▶ [DATASET EXCERPTS]
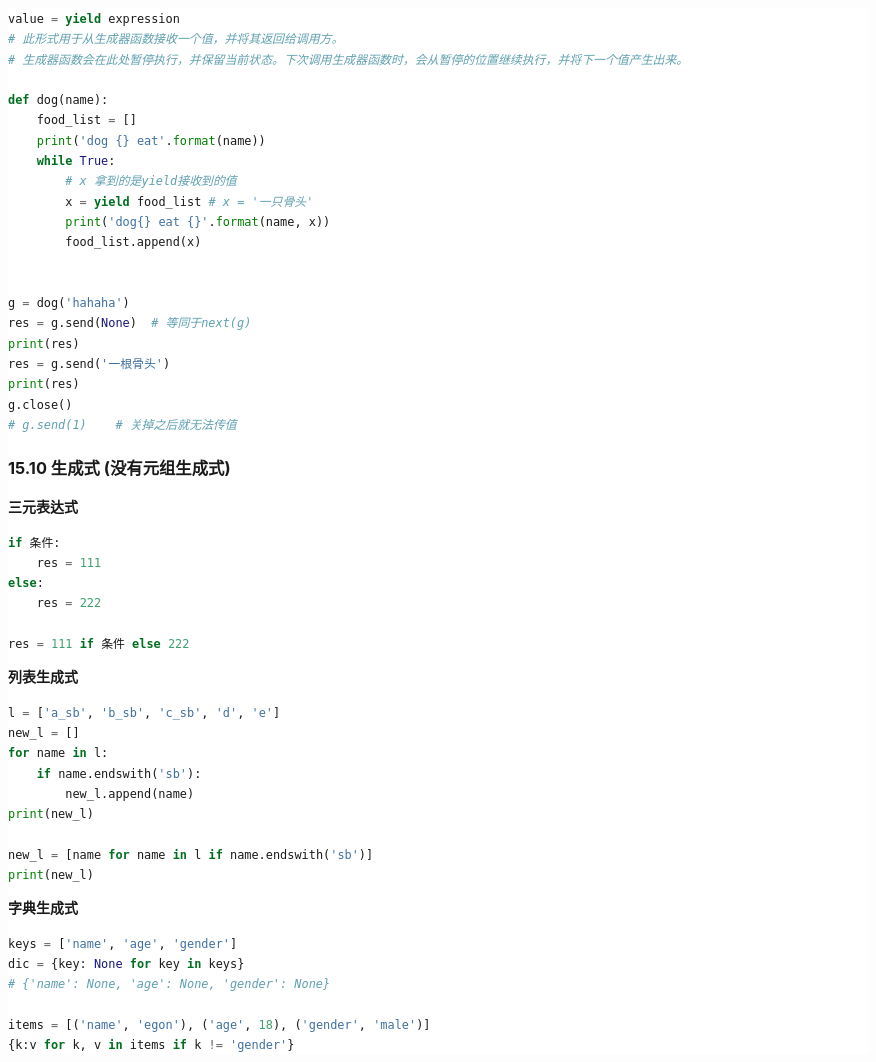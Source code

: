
 ```python
value = yield expression
# 此形式用于从生成器函数接收一个值，并将其返回给调用方。
# 生成器函数会在此处暂停执行，并保留当前状态。下次调用生成器函数时，会从暂停的位置继续执行，并将下一个值产生出来。

def dog(name):
    food_list = []
    print('dog {} eat'.format(name))
    while True:
        # x 拿到的是yield接收到的值
        x = yield food_list # x = '一只骨头'
        print('dog{} eat {}'.format(name, x))
        food_list.append(x)


g = dog('hahaha')
res = g.send(None)  # 等同于next(g)
print(res)
res = g.send('一根骨头')
print(res)
g.close()
# g.send(1)    # 关掉之后就无法传值
```

### 15.10 生成式 (没有元组生成式)

**三元表达式**

```python
if 条件:
    res = 111
else:
    res = 222
    
res = 111 if 条件 else 222    
```

**列表生成式**

```python
l = ['a_sb', 'b_sb', 'c_sb', 'd', 'e']
new_l = []
for name in l:
    if name.endswith('sb'):
        new_l.append(name)
print(new_l)

new_l = [name for name in l if name.endswith('sb')]
print(new_l)
```

**字典生成式**	

```python
keys = ['name', 'age', 'gender']
dic = {key: None for key in keys}
# {'name': None, 'age': None, 'gender': None}

items = [('name', 'egon'), ('age', 18), ('gender', 'male')]
{k:v for k, v in items if k != 'gender'}
```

▶ [TASK GOAL]
Go over the listing above and copy out each line that includes "send".

▶ [EXERCISE SOLUTION]
res = g.send(None)  # 等同于next(g)
res = g.send('一根骨头')
# g.send(1)    # 关掉之后就无法传值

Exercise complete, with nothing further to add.